■ Exercise directions:
Go through the listing below. Copy each line that has the string "macOS".

■ Working data:
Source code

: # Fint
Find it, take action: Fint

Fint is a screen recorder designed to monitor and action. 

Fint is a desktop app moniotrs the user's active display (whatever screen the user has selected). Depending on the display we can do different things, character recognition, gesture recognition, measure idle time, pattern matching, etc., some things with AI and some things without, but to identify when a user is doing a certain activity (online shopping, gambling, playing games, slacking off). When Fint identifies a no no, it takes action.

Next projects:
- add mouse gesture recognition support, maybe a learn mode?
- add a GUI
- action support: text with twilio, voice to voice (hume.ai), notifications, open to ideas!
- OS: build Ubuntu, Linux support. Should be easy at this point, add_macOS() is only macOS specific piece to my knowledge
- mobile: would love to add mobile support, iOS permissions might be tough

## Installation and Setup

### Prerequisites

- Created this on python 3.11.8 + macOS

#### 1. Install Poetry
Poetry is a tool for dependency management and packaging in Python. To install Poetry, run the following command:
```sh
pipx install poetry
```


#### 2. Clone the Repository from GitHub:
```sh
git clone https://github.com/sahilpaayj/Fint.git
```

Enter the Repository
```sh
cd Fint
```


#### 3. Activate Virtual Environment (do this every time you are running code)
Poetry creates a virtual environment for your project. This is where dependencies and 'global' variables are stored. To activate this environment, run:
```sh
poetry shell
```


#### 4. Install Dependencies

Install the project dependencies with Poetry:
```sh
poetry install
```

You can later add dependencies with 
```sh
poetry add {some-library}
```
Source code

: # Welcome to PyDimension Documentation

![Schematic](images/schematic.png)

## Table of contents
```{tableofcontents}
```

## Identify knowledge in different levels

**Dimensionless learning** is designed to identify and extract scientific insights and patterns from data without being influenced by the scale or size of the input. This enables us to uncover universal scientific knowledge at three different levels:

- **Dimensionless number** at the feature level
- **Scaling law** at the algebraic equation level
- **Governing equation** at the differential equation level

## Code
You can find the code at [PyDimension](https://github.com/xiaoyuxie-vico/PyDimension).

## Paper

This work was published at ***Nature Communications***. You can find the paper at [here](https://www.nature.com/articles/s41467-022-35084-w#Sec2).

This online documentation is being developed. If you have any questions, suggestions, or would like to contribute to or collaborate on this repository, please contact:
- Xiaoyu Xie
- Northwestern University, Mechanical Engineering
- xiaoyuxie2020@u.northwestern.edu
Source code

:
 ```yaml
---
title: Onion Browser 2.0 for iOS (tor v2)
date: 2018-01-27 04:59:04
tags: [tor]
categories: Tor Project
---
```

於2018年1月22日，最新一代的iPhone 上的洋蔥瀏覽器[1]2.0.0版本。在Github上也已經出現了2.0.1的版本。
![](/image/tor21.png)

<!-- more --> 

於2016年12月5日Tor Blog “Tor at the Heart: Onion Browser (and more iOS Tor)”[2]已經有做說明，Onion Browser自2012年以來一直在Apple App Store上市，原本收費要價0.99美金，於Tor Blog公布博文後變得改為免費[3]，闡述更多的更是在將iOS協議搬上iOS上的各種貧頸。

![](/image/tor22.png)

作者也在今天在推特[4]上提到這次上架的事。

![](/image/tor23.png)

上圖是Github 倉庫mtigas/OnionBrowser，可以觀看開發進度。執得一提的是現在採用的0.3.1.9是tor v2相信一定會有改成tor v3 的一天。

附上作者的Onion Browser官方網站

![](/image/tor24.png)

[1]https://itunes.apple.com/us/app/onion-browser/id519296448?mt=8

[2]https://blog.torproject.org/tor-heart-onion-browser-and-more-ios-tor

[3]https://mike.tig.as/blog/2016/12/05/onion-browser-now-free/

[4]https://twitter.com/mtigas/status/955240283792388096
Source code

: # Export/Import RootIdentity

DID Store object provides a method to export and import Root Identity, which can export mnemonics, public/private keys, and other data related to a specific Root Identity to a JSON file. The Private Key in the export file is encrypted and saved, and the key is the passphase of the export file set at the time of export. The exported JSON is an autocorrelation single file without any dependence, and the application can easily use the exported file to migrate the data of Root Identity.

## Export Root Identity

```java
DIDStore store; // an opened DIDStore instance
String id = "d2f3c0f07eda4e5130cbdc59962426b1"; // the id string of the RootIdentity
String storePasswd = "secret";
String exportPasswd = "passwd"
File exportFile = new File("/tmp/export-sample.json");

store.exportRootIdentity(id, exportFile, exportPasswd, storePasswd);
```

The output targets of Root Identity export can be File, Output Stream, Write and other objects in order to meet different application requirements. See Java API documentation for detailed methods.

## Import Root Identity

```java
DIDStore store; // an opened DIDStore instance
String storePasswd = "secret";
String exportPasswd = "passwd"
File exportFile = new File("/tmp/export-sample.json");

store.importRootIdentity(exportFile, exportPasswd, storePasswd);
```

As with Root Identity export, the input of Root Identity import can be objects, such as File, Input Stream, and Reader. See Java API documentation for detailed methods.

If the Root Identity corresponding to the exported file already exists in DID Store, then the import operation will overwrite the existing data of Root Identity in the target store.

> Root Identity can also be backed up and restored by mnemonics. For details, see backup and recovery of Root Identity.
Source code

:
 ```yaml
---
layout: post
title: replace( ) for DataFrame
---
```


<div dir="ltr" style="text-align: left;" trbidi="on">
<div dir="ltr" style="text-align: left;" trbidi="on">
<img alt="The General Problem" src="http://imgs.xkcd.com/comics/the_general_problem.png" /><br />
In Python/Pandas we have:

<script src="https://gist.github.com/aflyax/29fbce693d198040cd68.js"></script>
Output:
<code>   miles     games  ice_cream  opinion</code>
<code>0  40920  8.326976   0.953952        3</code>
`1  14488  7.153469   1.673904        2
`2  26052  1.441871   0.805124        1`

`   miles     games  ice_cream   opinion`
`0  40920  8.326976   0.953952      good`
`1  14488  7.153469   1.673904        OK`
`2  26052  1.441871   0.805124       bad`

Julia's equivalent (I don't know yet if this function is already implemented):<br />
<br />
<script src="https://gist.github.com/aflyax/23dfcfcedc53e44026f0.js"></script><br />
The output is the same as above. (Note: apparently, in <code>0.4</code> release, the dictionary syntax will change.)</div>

■ Task result:
- OS: build Ubuntu, Linux support. Should be easy at this point, add_macOS() is only macOS specific piece to my knowledge
- Created this on python 3.11.8 + macOS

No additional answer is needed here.